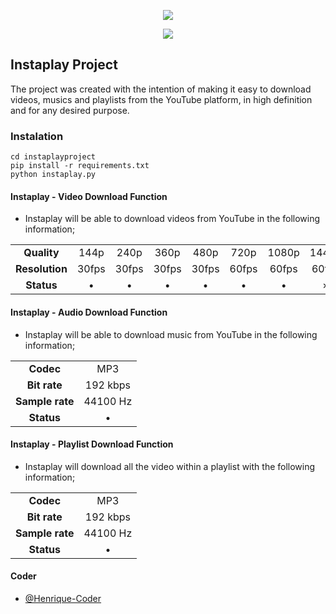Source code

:   <p align="center">
  <a href="https://codeload.github.com/Henrique-Coder/instaplayproject/zip/refs/heads/main"><img src="https://i.imgur.com/rWgX88K.png"></a>

<p align="center">
  <a href="https://codeload.github.com/Henrique-Coder/instaplayproject/zip/refs/heads/main"><img src="https://i.imgur.com/CIfTMDG.png"></a>

##  Instaplay Project
The project was created with the intention of making it easy to download videos, musics and playlists from the YouTube platform, in high definition and for any desired purpose.

### Instalation
```
cd instaplayproject
pip install -r requirements.txt
python instaplay.py
```

#### Instaplay - Video Download Function
* Instaplay will be able to download videos from YouTube in the following information;

||||||||||
| :------------: | :------------: | :------------: | :------------: | :------------: | :------------: | :------------: | :------------: | :------------: |
|**Quality**|144p|240p|360p|480p|720p|1080p|1440p|2160p|
|**Resolution**|30fps|30fps|30fps|30fps|60fps|60fps|60fps|60fps|
|**Status**|&bull;|&bull;|&bull;|&bull;|&bull;|&bull;|&times;|&times;|

#### Instaplay - Audio Download Function
* Instaplay will be able to download music from YouTube in the following information;

|||
| :------------: | :------------: |
|**Codec**|MP3|
|**Bit rate**|192 kbps|
|**Sample rate**|44100 Hz|
|**Status**|&bull;|

#### Instaplay - Playlist Download Function
* Instaplay will download all the video within a playlist with the following information;

|||
| :------------: | :------------: |
|**Codec**|MP3|
|**Bit rate**|192 kbps|
|**Sample rate**|44100 Hz|
|**Status**|&bull;|

#### Coder
- [@Henrique-Coder](https://github.com/Henrique-Coder)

□ □ □ □

**Problem description:**
For this exercise, copy the entries above exactly and skip any picture.

**Written reply:**
Source code

:   <p align="center">
  <a href="https://codeload.github.com/Henrique-Coder/instaplayproject/zip/refs/heads/main"><img src="https://i.imgur.com/rWgX88K.png"></a>

<p align="center">
  <a href="https://codeload.github.com/Henrique-Coder/instaplayproject/zip/refs/heads/main"><img src="https://i.imgur.com/CIfTMDG.png"></a>

##  Instaplay Project
The project was created with the intention of making it easy to download videos, musics and playlists from the YouTube platform, in high definition and for any desired purpose.

### Instalation
```
cd instaplayproject
pip install -r requirements.txt
python instaplay.py
```

#### Instaplay - Video Download Function
* Instaplay will be able to download videos from YouTube in the following information;

||||||||||
| :------------: | :------------: | :------------: | :------------: | :------------: | :------------: | :------------: | :------------: | :------------: |
|**Quality**|144p|240p|360p|480p|720p|1080p|1440p|2160p|
|**Resolution**|30fps|30fps|30fps|30fps|60fps|60fps|60fps|60fps|
|**Status**|&bull;|&bull;|&bull;|&bull;|&bull;|&bull;|&times;|&times;|

#### Instaplay - Audio Download Function
* Instaplay will be able to download music from YouTube in the following information;

|||
| :------------: | :------------: |
|**Codec**|MP3|
|**Bit rate**|192 kbps|
|**Sample rate**|44100 Hz|
|**Status**|&bull;|

#### Instaplay - Playlist Download Function
* Instaplay will download all the video within a playlist with the following information;

|||
| :------------: | :------------: |
|**Codec**|MP3|
|**Bit rate**|192 kbps|
|**Sample rate**|44100 Hz|
|**Status**|&bull;|

#### Coder
- [@Henrique-Coder](https://github.com/Henrique-Coder)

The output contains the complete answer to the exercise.